RBC, BMO back for Canadian last hurrah in dollars, sterling
Canadian issuers this week kept benchmark covered supply coming in sterling and US dollars in the run-up to the holiday season, with Royal Bank of Canada raising $1.25bn and Bank of Montreal £1bn of three year funding, as the euro market finally quietened.
On Monday, RBC leads Barclays, Lloyds and RBC priced the $1.25bn (€1.19bn, C$1.71bn) December 2025 issue at 85bp over SOFR mid-swaps, the middle of guidance, on the back of some $1.35bn of orders from more than 40 accounts.
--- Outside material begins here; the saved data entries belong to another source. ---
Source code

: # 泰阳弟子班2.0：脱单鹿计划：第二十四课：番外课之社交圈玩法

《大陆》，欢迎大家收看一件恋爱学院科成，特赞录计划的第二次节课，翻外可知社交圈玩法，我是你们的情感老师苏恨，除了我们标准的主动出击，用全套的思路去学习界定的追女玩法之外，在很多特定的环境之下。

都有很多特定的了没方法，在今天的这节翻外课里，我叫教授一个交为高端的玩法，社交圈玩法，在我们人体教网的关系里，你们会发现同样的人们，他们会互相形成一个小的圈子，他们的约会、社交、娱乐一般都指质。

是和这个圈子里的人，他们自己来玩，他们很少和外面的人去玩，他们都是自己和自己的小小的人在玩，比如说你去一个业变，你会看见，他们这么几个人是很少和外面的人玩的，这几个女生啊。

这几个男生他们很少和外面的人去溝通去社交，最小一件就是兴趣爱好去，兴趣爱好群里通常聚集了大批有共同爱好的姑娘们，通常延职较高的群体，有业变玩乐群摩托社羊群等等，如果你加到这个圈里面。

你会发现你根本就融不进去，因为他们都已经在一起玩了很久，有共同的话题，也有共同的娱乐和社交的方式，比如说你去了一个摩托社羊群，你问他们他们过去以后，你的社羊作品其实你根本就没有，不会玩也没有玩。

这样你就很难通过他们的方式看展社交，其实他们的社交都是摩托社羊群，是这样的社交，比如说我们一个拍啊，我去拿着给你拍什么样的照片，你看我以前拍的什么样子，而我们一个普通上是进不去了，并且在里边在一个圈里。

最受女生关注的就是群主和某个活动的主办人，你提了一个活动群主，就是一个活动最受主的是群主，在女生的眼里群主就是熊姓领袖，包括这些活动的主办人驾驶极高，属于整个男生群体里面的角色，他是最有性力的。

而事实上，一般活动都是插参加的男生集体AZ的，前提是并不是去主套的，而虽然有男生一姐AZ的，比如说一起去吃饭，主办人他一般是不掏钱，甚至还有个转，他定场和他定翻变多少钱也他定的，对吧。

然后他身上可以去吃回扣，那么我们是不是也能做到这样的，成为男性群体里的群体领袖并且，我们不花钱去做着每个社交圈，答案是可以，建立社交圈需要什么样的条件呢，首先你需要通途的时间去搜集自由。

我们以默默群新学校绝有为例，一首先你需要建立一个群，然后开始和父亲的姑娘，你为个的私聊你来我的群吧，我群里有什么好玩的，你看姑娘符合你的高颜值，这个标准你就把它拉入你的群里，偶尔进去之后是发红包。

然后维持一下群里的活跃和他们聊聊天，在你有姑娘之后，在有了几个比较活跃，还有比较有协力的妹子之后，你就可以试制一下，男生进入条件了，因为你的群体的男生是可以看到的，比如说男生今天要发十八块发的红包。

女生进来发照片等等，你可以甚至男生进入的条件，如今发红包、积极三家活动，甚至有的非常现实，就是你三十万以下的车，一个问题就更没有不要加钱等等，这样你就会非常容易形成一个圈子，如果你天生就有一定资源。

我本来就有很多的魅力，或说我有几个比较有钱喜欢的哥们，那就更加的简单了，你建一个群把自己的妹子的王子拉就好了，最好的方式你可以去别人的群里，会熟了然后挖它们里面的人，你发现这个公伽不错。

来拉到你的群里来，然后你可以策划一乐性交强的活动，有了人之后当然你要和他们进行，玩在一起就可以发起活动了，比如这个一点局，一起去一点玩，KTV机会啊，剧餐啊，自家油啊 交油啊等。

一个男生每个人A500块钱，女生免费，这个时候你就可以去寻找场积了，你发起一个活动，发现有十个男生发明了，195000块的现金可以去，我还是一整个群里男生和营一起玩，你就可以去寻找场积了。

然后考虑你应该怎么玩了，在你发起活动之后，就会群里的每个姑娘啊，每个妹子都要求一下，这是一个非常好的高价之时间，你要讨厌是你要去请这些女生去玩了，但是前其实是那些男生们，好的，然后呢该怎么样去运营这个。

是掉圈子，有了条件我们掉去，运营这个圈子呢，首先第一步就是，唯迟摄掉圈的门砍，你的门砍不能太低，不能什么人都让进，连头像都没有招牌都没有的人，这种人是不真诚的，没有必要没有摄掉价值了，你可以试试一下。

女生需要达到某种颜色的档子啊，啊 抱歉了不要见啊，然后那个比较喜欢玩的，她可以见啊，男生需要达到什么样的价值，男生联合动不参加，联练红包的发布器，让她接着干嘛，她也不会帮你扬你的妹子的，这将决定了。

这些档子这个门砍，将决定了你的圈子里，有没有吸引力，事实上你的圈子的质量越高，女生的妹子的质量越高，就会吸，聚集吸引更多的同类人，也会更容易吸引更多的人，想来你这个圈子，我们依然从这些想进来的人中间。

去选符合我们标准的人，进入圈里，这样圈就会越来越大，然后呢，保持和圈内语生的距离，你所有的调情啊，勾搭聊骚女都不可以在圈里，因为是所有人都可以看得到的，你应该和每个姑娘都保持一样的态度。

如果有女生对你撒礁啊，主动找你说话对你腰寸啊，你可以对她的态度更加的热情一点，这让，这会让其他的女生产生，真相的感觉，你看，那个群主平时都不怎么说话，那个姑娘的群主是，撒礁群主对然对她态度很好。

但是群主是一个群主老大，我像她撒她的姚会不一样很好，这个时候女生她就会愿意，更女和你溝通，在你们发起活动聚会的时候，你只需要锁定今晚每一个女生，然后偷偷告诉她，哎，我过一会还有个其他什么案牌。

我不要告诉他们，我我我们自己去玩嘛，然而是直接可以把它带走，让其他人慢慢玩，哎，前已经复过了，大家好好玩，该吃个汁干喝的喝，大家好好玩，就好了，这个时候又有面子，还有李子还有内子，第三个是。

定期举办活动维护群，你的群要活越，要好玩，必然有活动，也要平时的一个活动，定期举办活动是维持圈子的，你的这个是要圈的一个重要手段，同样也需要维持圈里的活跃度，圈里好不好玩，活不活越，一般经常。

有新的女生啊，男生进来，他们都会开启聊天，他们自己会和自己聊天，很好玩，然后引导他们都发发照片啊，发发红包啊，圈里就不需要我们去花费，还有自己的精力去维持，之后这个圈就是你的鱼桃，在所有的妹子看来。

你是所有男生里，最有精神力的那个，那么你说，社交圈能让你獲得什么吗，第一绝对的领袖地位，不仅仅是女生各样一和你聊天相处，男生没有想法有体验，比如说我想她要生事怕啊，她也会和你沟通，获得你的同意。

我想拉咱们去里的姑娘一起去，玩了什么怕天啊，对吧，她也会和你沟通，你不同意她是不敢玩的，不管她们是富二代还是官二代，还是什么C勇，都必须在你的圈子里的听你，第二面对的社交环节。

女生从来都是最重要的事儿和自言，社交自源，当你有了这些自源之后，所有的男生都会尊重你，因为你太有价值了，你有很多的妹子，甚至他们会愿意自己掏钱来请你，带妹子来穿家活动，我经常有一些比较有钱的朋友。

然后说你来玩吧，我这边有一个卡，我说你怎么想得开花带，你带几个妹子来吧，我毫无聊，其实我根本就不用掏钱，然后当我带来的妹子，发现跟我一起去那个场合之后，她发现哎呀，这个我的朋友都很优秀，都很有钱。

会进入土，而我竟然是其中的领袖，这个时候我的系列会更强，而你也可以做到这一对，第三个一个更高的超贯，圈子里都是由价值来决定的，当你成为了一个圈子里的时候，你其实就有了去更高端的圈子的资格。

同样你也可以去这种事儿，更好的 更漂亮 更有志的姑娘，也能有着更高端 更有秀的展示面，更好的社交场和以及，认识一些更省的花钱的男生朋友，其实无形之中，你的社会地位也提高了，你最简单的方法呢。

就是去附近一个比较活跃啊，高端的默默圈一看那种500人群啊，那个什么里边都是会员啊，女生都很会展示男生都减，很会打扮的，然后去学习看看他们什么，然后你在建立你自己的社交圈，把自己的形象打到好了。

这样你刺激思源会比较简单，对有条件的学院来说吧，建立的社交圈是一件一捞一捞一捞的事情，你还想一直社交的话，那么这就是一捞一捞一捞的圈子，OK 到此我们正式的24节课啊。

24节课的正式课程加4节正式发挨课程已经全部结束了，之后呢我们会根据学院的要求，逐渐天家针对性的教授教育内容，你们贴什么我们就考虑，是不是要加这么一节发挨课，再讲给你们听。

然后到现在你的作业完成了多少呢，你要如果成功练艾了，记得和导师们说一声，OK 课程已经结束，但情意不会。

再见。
The re-offer spread was flat to where Commonwealth Bank of Australia priced a $1.5bn three year covered bond a week earlier. According to a lead banker, that Australian deal had tightened to around 78bp, bid, while CCDJ October 2025s were seen at around 75bp.
“That would suggest fair value of 80bp or thereabouts, so a relatively standard concession of 5bp or so made sense from an IPTs and landing perspective, given the size of the order book,” he said, noting that there was some resistance to moving tighter than CBA’s re-offer.
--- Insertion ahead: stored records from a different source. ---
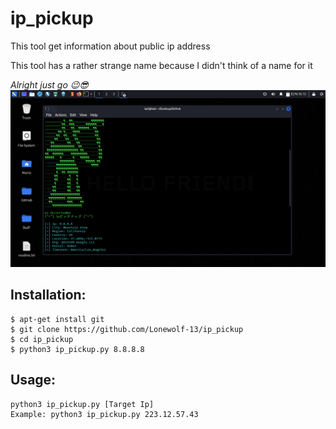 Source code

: 
<h1> ip_pickup </h1>
<p>This tool get information about public ip address </p>
<p>This tool has a rather strange name because I didn't think of a name for it </p>
<i> Alright just go 😉😎 </i>
<img src="https://raw.githubusercontent.com/Lonewolf-13/ip_pickup/main/image.png">



## Installation:
  
    $ apt-get install git
    $ git clone https://github.com/Lonewolf-13/ip_pickup
    $ cd ip_pickup
    $ python3 ip_pickup.py 8.8.8.8


## Usage:

    python3 ip_pickup.py [Target Ip]
    Example: python3 ip_pickup.py 223.12.57.43
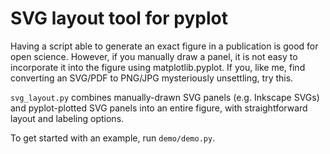 # SVG layout tool for pyplot
Having a script able to generate an exact figure in a publication is good for open science.
However, if you manually draw a panel, 
it is not easy to incorporate it into the figure using matplotlib.pyplot.
If you, like me, find converting an SVG/PDF to PNG/JPG mysteriously unsettling, try this. 

``svg_layout.py`` combines manually-drawn SVG panels (e.g. Inkscape SVGs) and 
pyplot-plotted SVG panels into an entire figure, 
with straightforward layout and labeling options.

To get started with an example, run ``demo/demo.py``.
“The $1.25bn size we got done was to the upside of the minimum $1bn target going into the trade,” he added, “and that additional liquidity was welcomed.”
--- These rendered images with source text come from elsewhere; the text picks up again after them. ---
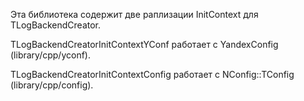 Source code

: Эта библиотека содержит две раплизации InitContext для TLogBackendCreator. 
 
TLogBackendCreatorInitContextYConf работает с YandexConfig (library/cpp/yconf). 
 
TLogBackendCreatorInitContextConfig работает с NConfig::TConfig (library/cpp/config).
The trade comes at the end of a busy year for covered bonds from the issuer and Canadian banks in general.
“The three year dollar covered represented the cheapest to deliver transaction that they hadn’t hit so recently,” said the lead banker, “so they were keen to do that, also given that it’s the first week of December: it’s a product that from a distribution perspective is reasonably lumpy, which means you can go into it with a number of lead orders and reverses in hand, so your execution risk is pretty modest – for other options, either the investor participation or the certainty around likely landing level were perhaps a little more volatile.”
RBC’s new issue comes after the bank on 29 November announced it had agreed to acquire fellow issuer HSBC Bank Canada from HSBC Holdings for some C$13.5bn. Moody’s on 1 December affirmed RBC’s ratings and put HSBC Canada’s ratings on review for upgrade – its Counterparty Risk Assessment is currently A2(cr) while RBC’s is Aa1(cr).
“If the sale goes through, we understand that RBC will also take over HSBC Bank Canada’s covered bond programme,” said DZ Bank analysts. “For investors, the takeover of the Canadian HSBC subsidiary, which has been up for sale for several months, by a bank with a strong credit profile is good news in our view.”
They noted that while the programme’s triple-A ratings from Moody’s and Fitch should not change, their resilience to any issuer downgrade should improve thanks to RBC’s stronger rating profile.
The lead banker said that the acquisition was not an issue raised by investors during the execution of this week’s dollar benchmark, and had earlier been well covered by RBC in a call ahead of its latest earnings.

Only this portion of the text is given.